2013 - The Accreditation Review Commission on Education for the Physician Assistant grants "Accreditation - Provisional" status to the School of Physician Assistant Studies sponsored by Marshall B. Ketchum University.
2014 - Marshall B. Ketchum University establishes the College of Pharmacy.
2014 - The first class of PA students begins a 27-month master's degree program.
2015 - Marshall B. Ketchum University acquires a property in Anaheim to create an interprofessional health care education facility, Ketchum Health.
2016 - On May 31, 2016, Ketchum Health Anaheim opens.
2016 - On November 11, 2016, the inaugural commencement ceremony was held for the School of PA Studies. Twenty-seven students received a master's degree as well as a PA certificate.
2016 - The first class of pharmacy students begins the Doctor of Pharmacy degree program.
Marshall B. Ketchum: Timeline of the Life of Our Founder
1856 - Born on October 11 in Brighton, Ontario, Canada.
1880 - Studied pharmacy and graduated in Toronto, Canada.
1882 - Graduated from the Eclectic Medical Institute in Cincinnati, Ohio.
1887 - Obtained a license to practice medicine in California.
1896 - Moved to Lincoln, Nebraska to join the faculty at the Lincoln Medical College.
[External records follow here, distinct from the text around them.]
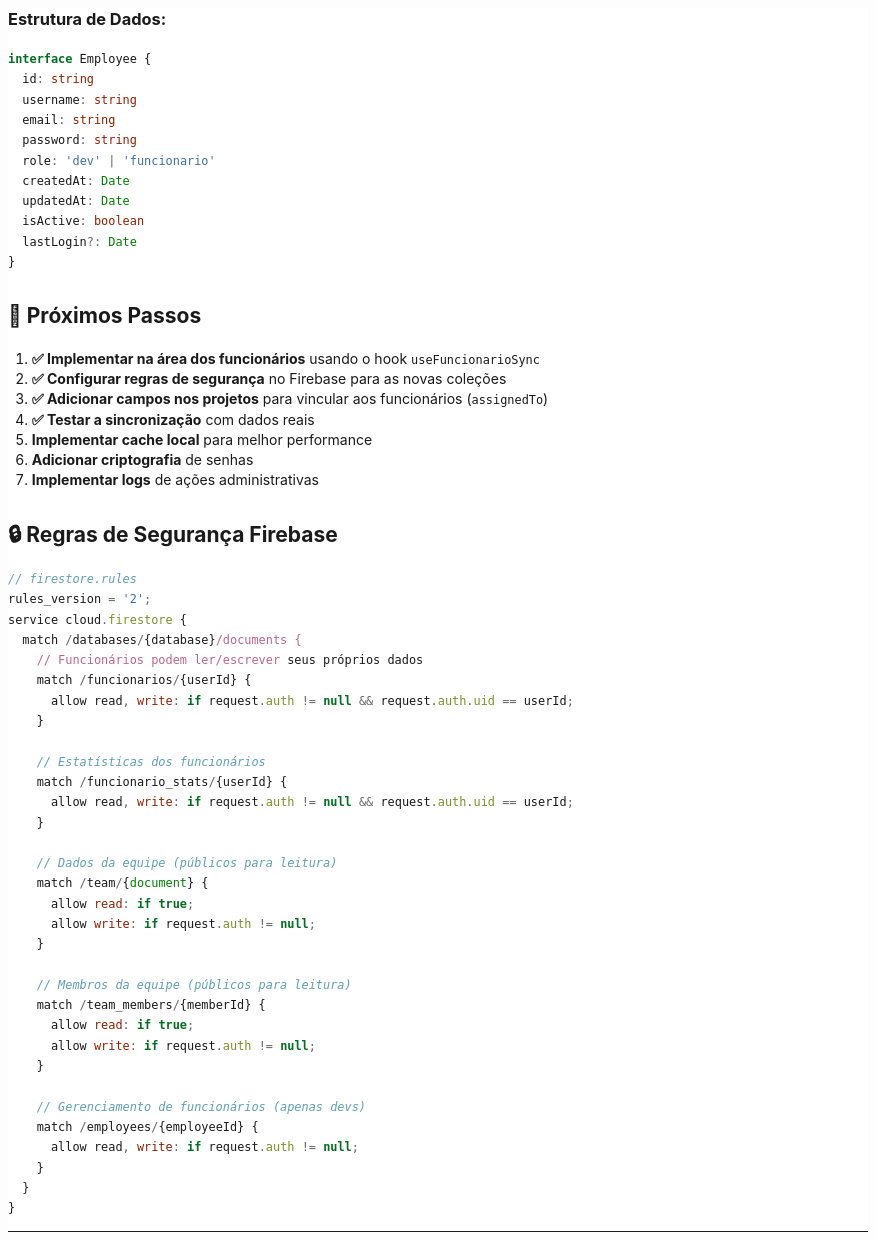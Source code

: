 ### Estrutura de Dados:

```typescript
interface Employee {
  id: string
  username: string
  email: string
  password: string
  role: 'dev' | 'funcionario'
  createdAt: Date
  updatedAt: Date
  isActive: boolean
  lastLogin?: Date
}
```

## 🎯 Próximos Passos

1. **✅ Implementar na área dos funcionários** usando o hook `useFuncionarioSync`
2. **✅ Configurar regras de segurança** no Firebase para as novas coleções
3. **✅ Adicionar campos nos projetos** para vincular aos funcionários (`assignedTo`)
4. **✅ Testar a sincronização** com dados reais
5. **Implementar cache local** para melhor performance
6. **Adicionar criptografia** de senhas
7. **Implementar logs** de ações administrativas

## 🔒 Regras de Segurança Firebase

```javascript
// firestore.rules
rules_version = '2';
service cloud.firestore {
  match /databases/{database}/documents {
    // Funcionários podem ler/escrever seus próprios dados
    match /funcionarios/{userId} {
      allow read, write: if request.auth != null && request.auth.uid == userId;
    }
    
    // Estatísticas dos funcionários
    match /funcionario_stats/{userId} {
      allow read, write: if request.auth != null && request.auth.uid == userId;
    }
    
    // Dados da equipe (públicos para leitura)
    match /team/{document} {
      allow read: if true;
      allow write: if request.auth != null;
    }
    
    // Membros da equipe (públicos para leitura)
    match /team_members/{memberId} {
      allow read: if true;
      allow write: if request.auth != null;
    }
    
    // Gerenciamento de funcionários (apenas devs)
    match /employees/{employeeId} {
      allow read, write: if request.auth != null;
    }
  }
}
```

---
1896 - Began as Chief Instructor of the Lincoln Optical College.
1904 - Moved to Los Angeles and opened the Los Angeles School of Ophthalmology and Optometry, becoming the proprietor and sole instructor.
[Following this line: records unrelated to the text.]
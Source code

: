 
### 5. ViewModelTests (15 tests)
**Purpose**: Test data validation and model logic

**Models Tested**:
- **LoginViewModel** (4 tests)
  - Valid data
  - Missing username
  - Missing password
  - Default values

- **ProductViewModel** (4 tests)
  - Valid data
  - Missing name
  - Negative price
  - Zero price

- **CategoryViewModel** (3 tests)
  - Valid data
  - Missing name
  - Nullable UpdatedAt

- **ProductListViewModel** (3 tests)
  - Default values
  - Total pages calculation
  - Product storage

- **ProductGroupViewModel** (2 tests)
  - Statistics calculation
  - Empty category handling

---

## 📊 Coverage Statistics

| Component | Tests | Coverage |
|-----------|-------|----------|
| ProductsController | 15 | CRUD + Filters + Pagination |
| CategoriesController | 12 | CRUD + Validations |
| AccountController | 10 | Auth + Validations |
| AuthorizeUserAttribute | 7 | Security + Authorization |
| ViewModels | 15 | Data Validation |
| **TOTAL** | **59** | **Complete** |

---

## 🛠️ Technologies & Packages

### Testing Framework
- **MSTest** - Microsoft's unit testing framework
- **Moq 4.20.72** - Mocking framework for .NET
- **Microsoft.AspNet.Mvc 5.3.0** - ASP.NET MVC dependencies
1911 - Became president of the newly incorporated Los Angeles Medical School of Ophthalmology and Optometry.
1914 - Entered into a partnership with Dr. William M. Ketchum (his nephew) for the operation of the now Los Angeles Medical School of Ophthalmology and Optometry.
1916 - Transferred ownership of the school to Dr. William M. Ketchum.
1920 - Stepped down as president of the school.
1920 - Published "Ketchum's Lessons on the Eye," his only textbook.
1928 - Ended his teaching position at the school.
1937 - Passed away on April 17 at the age of 81.